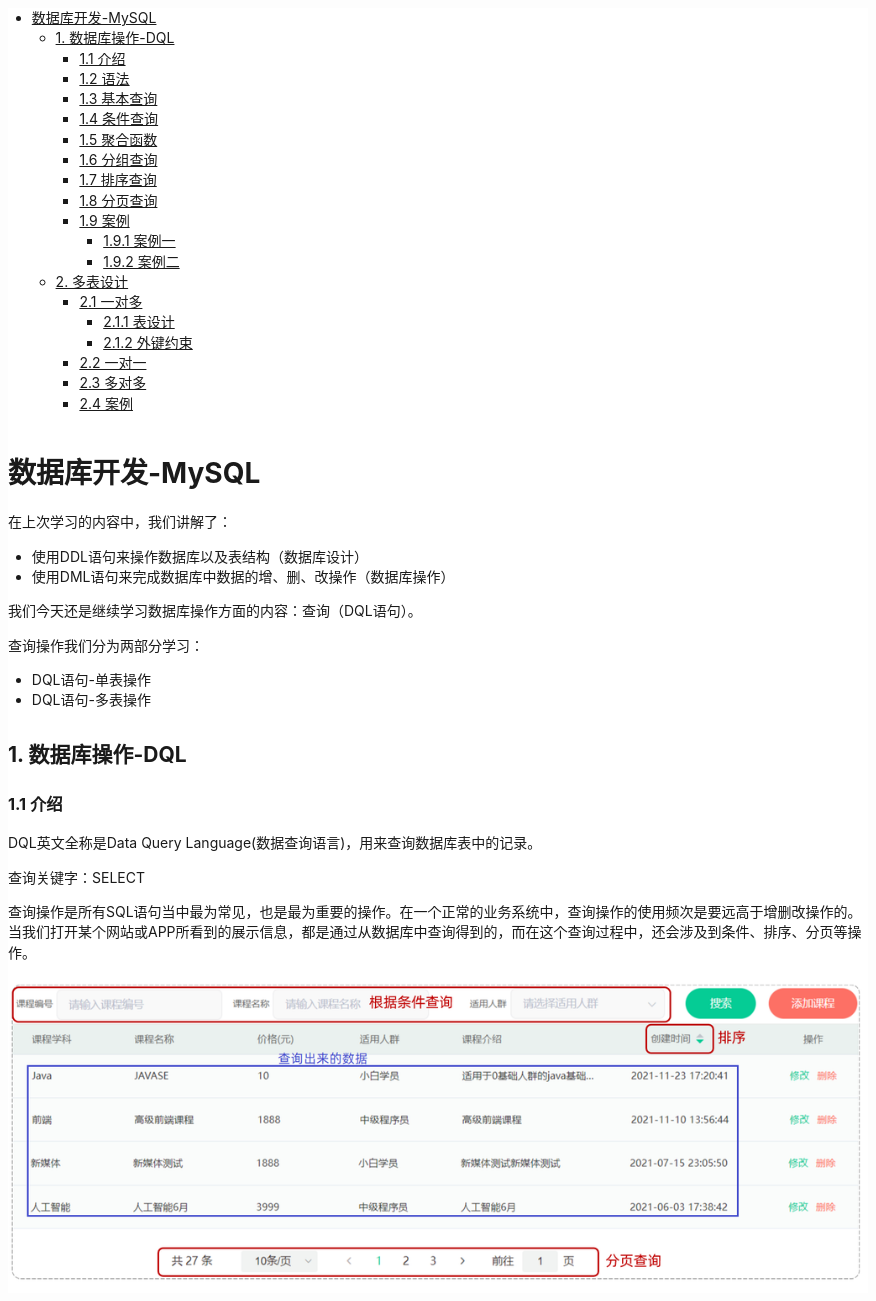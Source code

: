 - [数据库开发-MySQL](#数据库开发-mysql)
  - [1. 数据库操作-DQL](#1-数据库操作-dql)
    - [1.1 介绍](#11-介绍)
    - [1.2 语法](#12-语法)
    - [1.3 基本查询](#13-基本查询)
    - [1.4 条件查询](#14-条件查询)
    - [1.5 聚合函数](#15-聚合函数)
    - [1.6 分组查询](#16-分组查询)
    - [1.7 排序查询](#17-排序查询)
    - [1.8 分页查询](#18-分页查询)
    - [1.9 案例](#19-案例)
      - [1.9.1 案例一](#191-案例一)
      - [1.9.2 案例二](#192-案例二)
  - [2. 多表设计](#2-多表设计)
    - [2.1 一对多](#21-一对多)
      - [2.1.1 表设计](#211-表设计)
      - [2.1.2 外键约束](#212-外键约束)
    - [2.2 一对一](#22-一对一)
    - [2.3 多对多](#23-多对多)
    - [2.4 案例](#24-案例)

# 数据库开发-MySQL

在上次学习的内容中，我们讲解了：

- 使用DDL语句来操作数据库以及表结构（数据库设计）
- 使用DML语句来完成数据库中数据的增、删、改操作（数据库操作）

我们今天还是继续学习数据库操作方面的内容：查询（DQL语句）。

查询操作我们分为两部分学习：

- DQL语句-单表操作
- DQL语句-多表操作





## 1. 数据库操作-DQL

### 1.1 介绍

DQL英文全称是Data Query Language(数据查询语言)，用来查询数据库表中的记录。

查询关键字：SELECT

查询操作是所有SQL语句当中最为常见，也是最为重要的操作。在一个正常的业务系统中，查询操作的使用频次是要远高于增删改操作的。当我们打开某个网站或APP所看到的展示信息，都是通过从数据库中查询得到的，而在这个查询过程中，还会涉及到条件、排序、分页等操作。

![image-20220611103943417](assets/image-20220611103943417.png) 
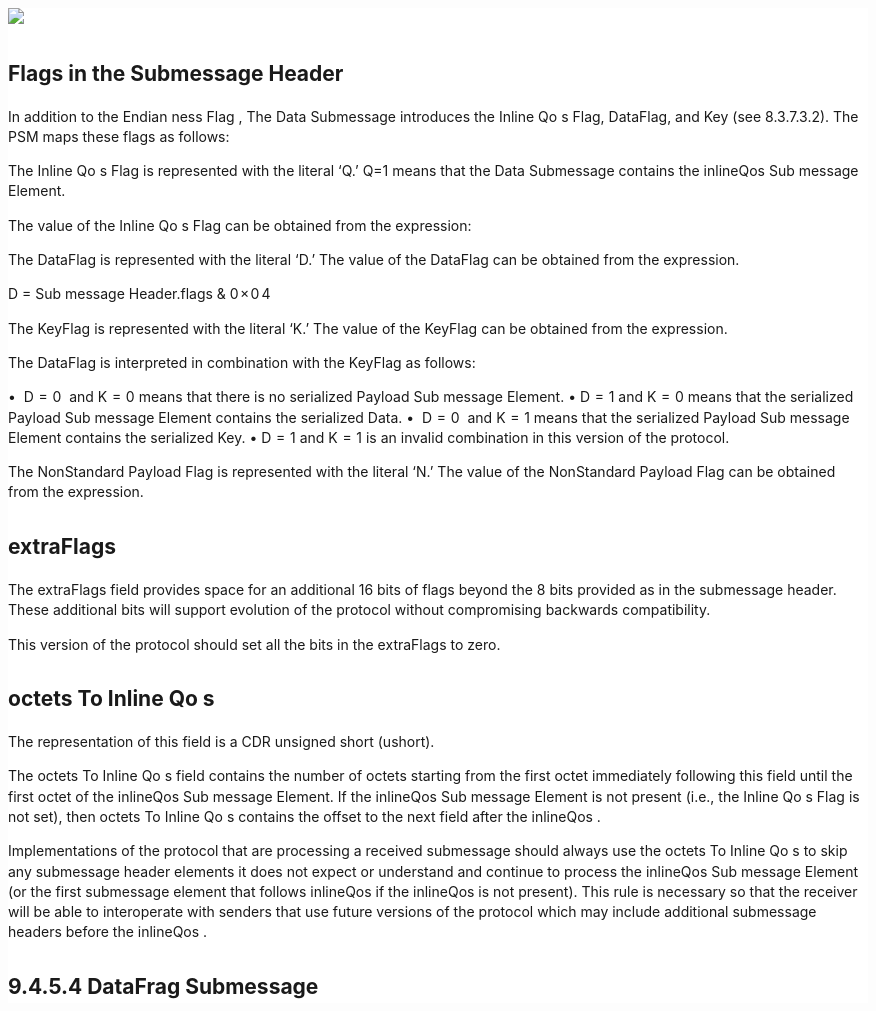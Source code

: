 ![](https://cdn-mineru.openxlab.org.cn/model-mineru/prod/b0870710e0582ee63fd9b043ffbc0acb519e866c2aea31821693dfb7580fcd76.jpg)  
##   Flags in the Submessage Header  

In addition to the  Endian ness Flag , The  Data  Submessage introduces the  Inline Qo s Flag, DataFlag,  and  Key  (see 8.3.7.3.2). The PSM maps these flags as follows:  

The  Inline Qo s Flag  is represented with the literal ‘Q.’  $\mathrm{Q=}1$   means that the  Data  Submessage contains the  inlineQos Sub message Element.  

The value of the  Inline Qo s Flag  can be obtained from the expression:  

The  DataFlag  is represented with the literal ‘D.’ The value of the  DataFlag  can be obtained from the  expression.  

D = Sub message Header.flags &   $0\!\times\!0\,4$  

The  KeyFlag  is represented with the literal ‘K.’ The value of the  KeyFlag  can be obtained from the expression.  

The  DataFlag  is interpreted in combination with the  KeyFlag  as follows:  

•    $\scriptstyle{\mathrm{~D=0~}}$   and  $\mathrm{K}{=}0$   means that there is no  serialized Payload  Sub message Element.  •    $\scriptstyle{\mathrm{D}}=1$   and  $\mathrm{K}{=}0$   means that the  serialized Payload  Sub message Element contains the serialized  Data.  •    $\scriptstyle{\mathrm{~D=0~}}$   and  $\scriptstyle{\mathrm{K}}=1$   means that the  serialized Payload  Sub message Element contains the serialized Key.  •    $\scriptstyle{\mathrm{D}}=1$   and  $\scriptstyle{\mathrm{K}}=1$   is an invalid combination in this version of the protocol.  

The  NonStandard Payload Flag  is represented with the literal ‘N.’ The value of the  NonStandard Payload Flag  can be obtained from the expression.  

##   extraFlags  

The  extraFlags  field provides space for an additional 16 bits of flags beyond the 8 bits provided as in the  submessage header. These additional bits will support evolution of the protocol without compromising  backwards compatibility.  

This version of the protocol should set all the bits in the  extraFlags  to zero.  

##   octets To Inline Qo s  

The representation of this field is a CDR unsigned short (ushort).  

The  octets To Inline Qo s  field contains the number of octets starting from the first octet immediately following  this field until the first octet of the inlineQos Sub message Element. If the  inlineQos  Sub message Element is not  present (i.e., the  Inline Qo s Flag  is not set), then  octets To Inline Qo s  contains the offset to the next field after  the  inlineQos .  

Implementations of the protocol that are processing a received submessage should always use the  octets To Inline Qo s  to skip any submessage header elements it does not expect or understand and continue to  process the  inlineQos  Sub message Element (or the first submessage element that follows  inlineQos  if the  inlineQos  is not present). This rule is necessary so that the receiver will be able to interoperate with senders that  use future versions of the protocol which may include additional submessage headers before the  inlineQos .  
## 9.4.5.4  DataFrag Submessage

* [What needs to be done]
Every line from the top of the records above to the line with "the literal ‘D.’", inclusive, should be duplicated exactly, minus the pictures.

* [Response to the task]
Source code

: - [数据库开发-MySQL](#数据库开发-mysql)
  - [1. 数据库操作-DQL](#1-数据库操作-dql)
    - [1.1 介绍](#11-介绍)
    - [1.2 语法](#12-语法)
    - [1.3 基本查询](#13-基本查询)
    - [1.4 条件查询](#14-条件查询)
    - [1.5 聚合函数](#15-聚合函数)
    - [1.6 分组查询](#16-分组查询)
    - [1.7 排序查询](#17-排序查询)
    - [1.8 分页查询](#18-分页查询)
    - [1.9 案例](#19-案例)
      - [1.9.1 案例一](#191-案例一)
      - [1.9.2 案例二](#192-案例二)
  - [2. 多表设计](#2-多表设计)
    - [2.1 一对多](#21-一对多)
      - [2.1.1 表设计](#211-表设计)
      - [2.1.2 外键约束](#212-外键约束)
    - [2.2 一对一](#22-一对一)
    - [2.3 多对多](#23-多对多)
    - [2.4 案例](#24-案例)

# 数据库开发-MySQL

在上次学习的内容中，我们讲解了：

- 使用DDL语句来操作数据库以及表结构（数据库设计）
- 使用DML语句来完成数据库中数据的增、删、改操作（数据库操作）

我们今天还是继续学习数据库操作方面的内容：查询（DQL语句）。

查询操作我们分为两部分学习：

- DQL语句-单表操作
- DQL语句-多表操作





## 1. 数据库操作-DQL

### 1.1 介绍

DQL英文全称是Data Query Language(数据查询语言)，用来查询数据库表中的记录。

查询关键字：SELECT

查询操作是所有SQL语句当中最为常见，也是最为重要的操作。在一个正常的业务系统中，查询操作的使用频次是要远高于增删改操作的。当我们打开某个网站或APP所看到的展示信息，都是通过从数据库中查询得到的，而在这个查询过程中，还会涉及到条件、排序、分页等操作。

![image-20220611103943417](assets/image-20220611103943417.png) 
Source code

: ![](https://cdn-mineru.openxlab.org.cn/model-mineru/prod/b0870710e0582ee63fd9b043ffbc0acb519e866c2aea31821693dfb7580fcd76.jpg)  
##   Flags in the Submessage Header  

In addition to the  Endian ness Flag , The  Data  Submessage introduces the  Inline Qo s Flag, DataFlag,  and  Key  (see 8.3.7.3.2). The PSM maps these flags as follows:  

The  Inline Qo s Flag  is represented with the literal ‘Q.’  $\mathrm{Q=}1$   means that the  Data  Submessage contains the  inlineQos Sub message Element.  

The value of the  Inline Qo s Flag  can be obtained from the expression:  

The  DataFlag  is represented with the literal ‘D.’ The value of the  DataFlag  can be obtained from the  expression.  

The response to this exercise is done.